Saved data entries:
***

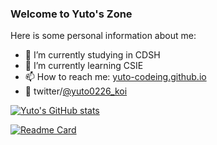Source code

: <!--
**yuto-0226/yuto-0226** is a ✨ _special_ ✨ repository because its `README.md` (this file) appears on your GitHub profile.

Here are some ideas to get you started:

- 🔭 I’m currently working on ...
- 🌱 I’m currently learning ...
- 👯 I’m looking to collaborate on ...
- 🤔 I’m looking for help with ...
- 💬 Ask me about ...
- 📫 How to reach me: ...
- 😄 Pronouns: ...
- ⚡ Fun fact: ...
-->
### Welcome to Yuto's Zone
Here is some personal information about me:

- 🔭 I’m currently studying in CDSH
- 🌱 I’m currently learning CSIE
- 📫 How to reach me: [yuto-codeing.github.io](yuto-codeing.github.io)
- 💬 twitter/[@yuto0226_koi](https://twitter.com/yuto0226_koi)

[![Yuto's GitHub stats](https://github-readme-stats.vercel.app/api?username=yuto-0226&show_icons=true&title_color=FFFFFF&text_color=FFFFFF&icon_color=FFFFFF&bg_color=16007A,45007A,5E007A,7A0066,7A0045)](https://github.com/anuraghazra/github-readme-stats)

[![Readme Card](https://github-readme-stats.vercel.app/api/pin/?username=yuto-0226&repo=popcat_autoclick&title_color=FFFFFF&text_color=FFFFFF&icon_color=FFFFFF&bg_color=16007A,45007A,5E007A,7A0066,7A0045)](https://github.com/anuraghazra/github-readme-stats)
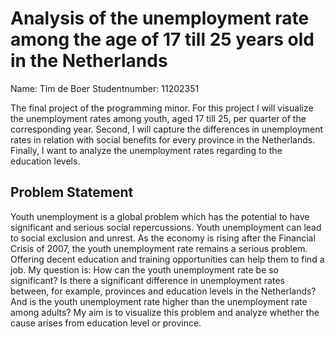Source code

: # Analysis of the unemployment rate among the age of 17 till 25 years old in the Netherlands

Name: Tim de Boer
Studentnumber: 11202351

The final project of the programming minor. For this project I will visualize the unemployment rates among youth, aged 17 till 25, per quarter of the corresponding year. Second, I will capture the differences in unemployment rates in relation with social benefits for every province in the Netherlands. Finally, I want to analyze the unemployment rates regarding to the education levels.

__Problem Statement__
---
Youth unemployment is a global problem which has the potential to have significant and serious social repercussions. Youth unemployment can lead to social exclusion and unrest. As the economy is rising after the Financial Crisis of 2007, the youth unemployment rate remains a serious problem. Offering decent education and training opportunities can help them to find a job. My question is: How can the youth unemployment rate be so significant? Is there a significant difference in unemployment rates between, for example, provinces and education levels in the Netherlands? And is the youth unemployment rate higher than the unemployment rate among adults? My aim is to visualize this problem and analyze whether the cause arises from education level or province.
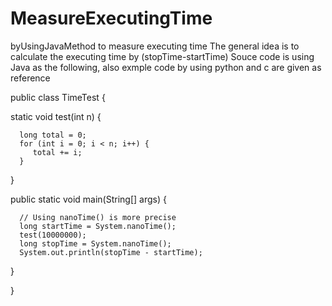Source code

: # MeasureExecutingTime
byUsingJavaMethod to measure executing time
The general idea is to calculate the executing time by (stopTime-startTime)
Souce code is using Java as the following, also exmple code by using python and c are given as reference 


public class TimeTest {

   static void test(int n) {
   
      long total = 0;
      for (int i = 0; i < n; i++) {
         total += i;
      }
      
   }
   
   public static void main(String[] args) {
   
      // Using nanoTime() is more precise
      long startTime = System.nanoTime();
      test(10000000); 
      long stopTime = System.nanoTime();
      System.out.println(stopTime - startTime);
      
   }
   
}
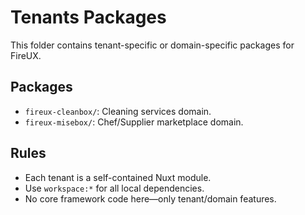 # Tenants Packages

This folder contains tenant-specific or domain-specific packages for FireUX.

## Packages

- `fireux-cleanbox/`: Cleaning services domain.
- `fireux-misebox/`: Chef/Supplier marketplace domain.

## Rules

- Each tenant is a self-contained Nuxt module.
- Use `workspace:*` for all local dependencies.
- No core framework code here—only tenant/domain features.
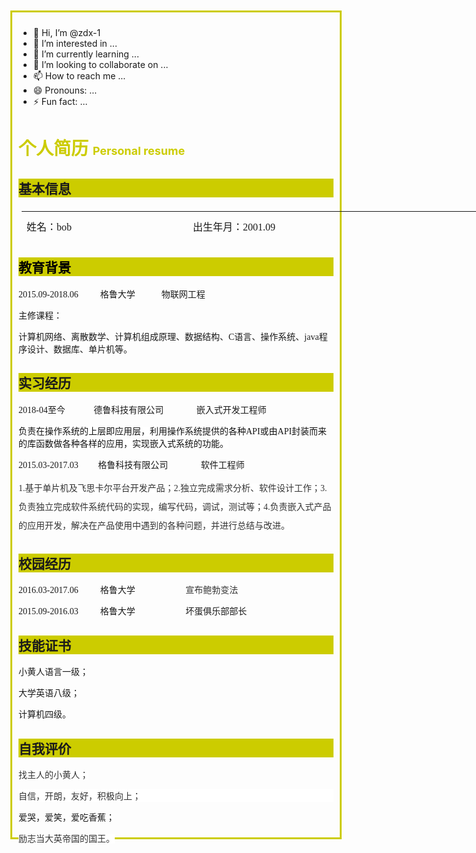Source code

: - 👋 Hi, I’m @zdx-1
- 👀 I’m interested in ...
- 🌱 I’m currently learning ...
- 💞️ I’m looking to collaborate on ...
- 📫 How to reach me ...
- 😄 Pronouns: ...
- ⚡ Fun fact: ...
<head>
  <style>
  body                               /*定义body样式*/
{
    border:#CCCC00 3px solid;
    margin:0 auto;                 /*边框颜色，大小实线*/
    margin-top:100px;              /*顶部边框大小*/
    margin-bottom:100px;           /*底部边框大小*/
    width:60%;
    height:1300px;
    padding:10px;
}
table                     /*定义table样式*/
{
    border-style: none;
    border-color: inherit;/*表格边框样式，颜色宽度*/
    border-width: 5px;
    width:100%;
    height:10%;
    padding:5px;          /*表格边距为5px*/
}
.h2                         /*定义h2样式*/
{
    color: #000000; background-color: #CCCC00;/*颜色黑色，背景颜色为橙黄*/
}
.style1                     /*class为style1的样式，字体大小为large，字体颜色为橙黄*/
{
    font-size: large;
    color: #CCCC00;
}
.style2
{
    color: #CCCC00;        /*class为style2的样式，字体颜色为橙黄*/
}
.style3                    /*class为style3的样式，宽度为500px，高度为240px*/
{
    width: 500px;
    height: 240px;
}
.style4                    /*class为style4的样式，宽度为1500px，高度为50px*/
{
    width: 1500px;
    height: 50px;
}
.style5                    /*class为style5的样式，字体类型为黑体*/
{
    font-family: 黑体;
}
.style6                    /*class为style6的样式，宽度为250px，高度为10px，子团体类型为黑体*/
{
    width: 250px;
    font-family: 黑体;
    height: 10px;
}
</style>

</head>
<body style="height:1300; width: 1000px" >
    <h1><span class="style2">个人简历 </span> <span class="style1">Personal resume</span></h1>
    <h2 style="background-color: #CCCC00">基本信息</h2>
    <table class="style4">
        <tr>
            <td class="style6">
                姓名：bob</td>
            <td class="style6">
                出生年月：2001.09</td>
            <td class="style3" rowspan="5">
                <img alt="" src="bob.jpg"                     
                    style="height: 150px; width: 150px; text-align: justify;" /></td>
        </tr>
        <tr>
            <td class="style6">
                民族：汉</td>
            <td class="style6">
                身高：100cm</td>
        </tr>
        <tr>
            <td class="style6">
                电话：666666</td>
            <td class="style6">
                政治面貌：群众</td>
        </tr>
        <tr>
            <td class="style6">
                邮箱：88@88.com</td>
            <td class="style6">
                毕业院校：格鲁大学</td>
        </tr>
        <tr>
            <td class="style6">
                住址：格鲁公寓</td>
            <td class="style6">
                学历：本科</td>
        </tr>
    </table>
    <h2 style="color: #000000; background-color: #CCCC00">教育背景</h2>
    <p class="style5">
        2015.09-2018.06&nbsp;&nbsp;&nbsp;&nbsp;&nbsp;&nbsp;&nbsp;&nbsp;&nbsp; 格鲁大学&nbsp;&nbsp;&nbsp;&nbsp;&nbsp;&nbsp;&nbsp;&nbsp;&nbsp;&nbsp;&nbsp; 
        物联网工程</p>
    <p class="style5">
        主修课程：</p>
    <p class="style5">
        计算机网络、离散数学、计算机组成原理、数据结构、C语言、操作系统、java程序设计、数据库、单片机等。</p>
    <h2 style="background-color: #CCCC00">实习经历</h2>
    <p class="style5">2018-04至今&nbsp;&nbsp;&nbsp;&nbsp;&nbsp;&nbsp;&nbsp;&nbsp;&nbsp;&nbsp;&nbsp;&nbsp; 
        德鲁科技有限公司&nbsp;&nbsp;&nbsp;&nbsp;&nbsp;&nbsp;&nbsp;&nbsp;&nbsp;&nbsp;&nbsp;&nbsp;&nbsp;&nbsp; 
        嵌入式开发工程师</p>
    <p class="style5">
        <span style="color: rgb(18, 18, 18); font-style: normal; font-variant-ligatures: normal; font-variant-caps: normal; font-weight: 400; letter-spacing: normal; orphans: 2; text-align: left; text-indent: 0px; text-transform: none; white-space: normal; widows: 2; word-spacing: 0px; -webkit-text-stroke-width: 0px; background-color: rgb(255, 255, 255); text-decoration-thickness: initial; text-decoration-style: initial; text-decoration-color: initial; display: inline !important; float: none;">
        负责在操作系统的上层即应用层，利用操作系统提供的各种API或由API封装而来的库函数做各种各样的应用，实现嵌入式系统的功能。</span></p>
    <p class="style5">2015.03-2017.03&nbsp;&nbsp;&nbsp;&nbsp;&nbsp;&nbsp;&nbsp;&nbsp; 
        格鲁科技有限公司&nbsp;&nbsp;&nbsp;&nbsp;&nbsp;&nbsp;&nbsp;&nbsp;&nbsp;&nbsp;&nbsp;&nbsp;&nbsp;&nbsp; 
        软件工程师</p>
    <p class="style5">
        <span style="color: rgb(51, 51, 51); font-family: 黑体; font-style: normal; font-variant-ligatures: normal; font-variant-caps: normal; font-weight: 400; letter-spacing: normal; orphans: 2; text-align: left; text-indent: 0px; text-transform: none; white-space: normal; widows: 2; word-spacing: 0px; -webkit-text-stroke-width: 0px; background-color: rgb(255, 255, 255); text-decoration-thickness: initial; text-decoration-style: initial; text-decoration-color: initial; display: inline !important; float: none;line-height:30px;">
        1.基于单片机及飞思卡尔平台开发产品；2.独立完成需求分析、软件设计工作；3.负责独立完成软件系统代码的实现，编写代码，调试，测试等；4.负责嵌入式产品的应用开发，解决在产品使用中遇到的各种问题，并进行总结与改进。</span></p>
    <h2 style="background-color: #CCCC00">校园经历</h2>
    <p class="style5">2016.03-2017.06&nbsp;&nbsp;&nbsp;&nbsp;&nbsp;&nbsp;&nbsp;&nbsp;&nbsp; 
        格鲁大学&nbsp;&nbsp;&nbsp;&nbsp;&nbsp;&nbsp;&nbsp;&nbsp;&nbsp;&nbsp;&nbsp;&nbsp;&nbsp;&nbsp;&nbsp;&nbsp;&nbsp;&nbsp;&nbsp;&nbsp;&nbsp;&nbsp; 
        <span style="color: rgb(51, 51, 51); font-family: 黑体; font-style: normal; font-variant-ligatures: normal; font-variant-caps: normal; font-weight: 400; letter-spacing: normal; orphans: 2; text-align: -webkit-left; text-indent: 0px; text-transform: none; white-space: normal; widows: 2; word-spacing: 0px; -webkit-text-stroke-width: 0px; background-color: rgb(255, 255, 255); text-decoration-thickness: initial; text-decoration-style: initial; text-decoration-color: initial; display: inline !important; float: none;">
        宣布鲍勃变法</span></p>
    <p class="style5">2015.09-2016.03&nbsp;&nbsp;&nbsp;&nbsp;&nbsp;&nbsp;&nbsp;&nbsp;&nbsp; 
        格鲁大学&nbsp;&nbsp;&nbsp;&nbsp;&nbsp;&nbsp;&nbsp;&nbsp;&nbsp;&nbsp;&nbsp;&nbsp;&nbsp;&nbsp;&nbsp;&nbsp;&nbsp;&nbsp;&nbsp;&nbsp;&nbsp;&nbsp; 
        坏蛋俱乐部部长</p>
    <h2 style="background-color: #CCCC00">技能证书</h2>
    <p style="font-family: 黑体">小黄人语言一级；</p>
    <p style="font-family: 黑体">大学英语八级；</p>
    <p style="font-family: 黑体">计算机四级。</p>
    <h2 style="background-color: #CCCC00">自我评价</h2>
    <p><span style="color: rgb(51, 51, 51); font-family: 黑体; font-style: normal; font-variant-ligatures: normal; font-variant-caps: normal; font-weight: 400; letter-spacing: normal; orphans: 2; text-align: -webkit-left; text-indent: 0px; text-transform: none; white-space: normal; widows: 2; word-spacing: 0px; -webkit-text-stroke-width: 0px; background-color: rgb(255, 255, 255); text-decoration-thickness: initial; text-decoration-style: initial; text-decoration-color: initial; display: inline !important; float: none;">
        <span style="color: rgb(51, 51, 51); font-family: 黑体; font-style: normal; font-variant-ligatures: normal; font-variant-caps: normal; font-weight: 400; letter-spacing: normal; orphans: 2; text-align: -webkit-left; text-indent: 0px; text-transform: none; white-space: normal; widows: 2; word-spacing: 0px; -webkit-text-stroke-width: 0px; background-color: rgb(255, 255, 255); text-decoration-thickness: initial; text-decoration-style: initial; text-decoration-color: initial; display: inline !important; float: none;">
        找主人的小黄人；</span></span></p>
    <p style="letter-spacing: normal; color: #333333; font-family: 黑体; background-color: #FFFFFF">
        自信，开朗，友好，积极向上；</p>
    <p style="font-family: 黑体">爱哭，爱笑，爱吃香蕉；</p>
    <p><span style="color: rgb(51, 51, 51); font-family: 黑体; font-style: normal; font-variant-ligatures: normal; font-variant-caps: normal; font-weight: 400; letter-spacing: normal; orphans: 2; text-align: -webkit-left; text-indent: 0px; text-transform: none; white-space: normal; widows: 2; word-spacing: 0px; -webkit-text-stroke-width: 0px; background-color: rgb(255, 255, 255); text-decoration-thickness: initial; text-decoration-style: initial; text-decoration-color: initial; display: inline !important; float: none;">
        励志当大英帝国的国王。</span></p>
</body>
<!---
zdx-1/zdx-1 is a ✨ special ✨ repository because its `README.md` (this file) appears on your GitHub profile.
You can click the Preview link to take a look at your changes.
--->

***

• **About this task**
Look through the entries above; find each line with the word "body" and copy it.

• **Solution**
  body                               /*定义body样式*/
<body style="height:1300; width: 1000px" >
</body>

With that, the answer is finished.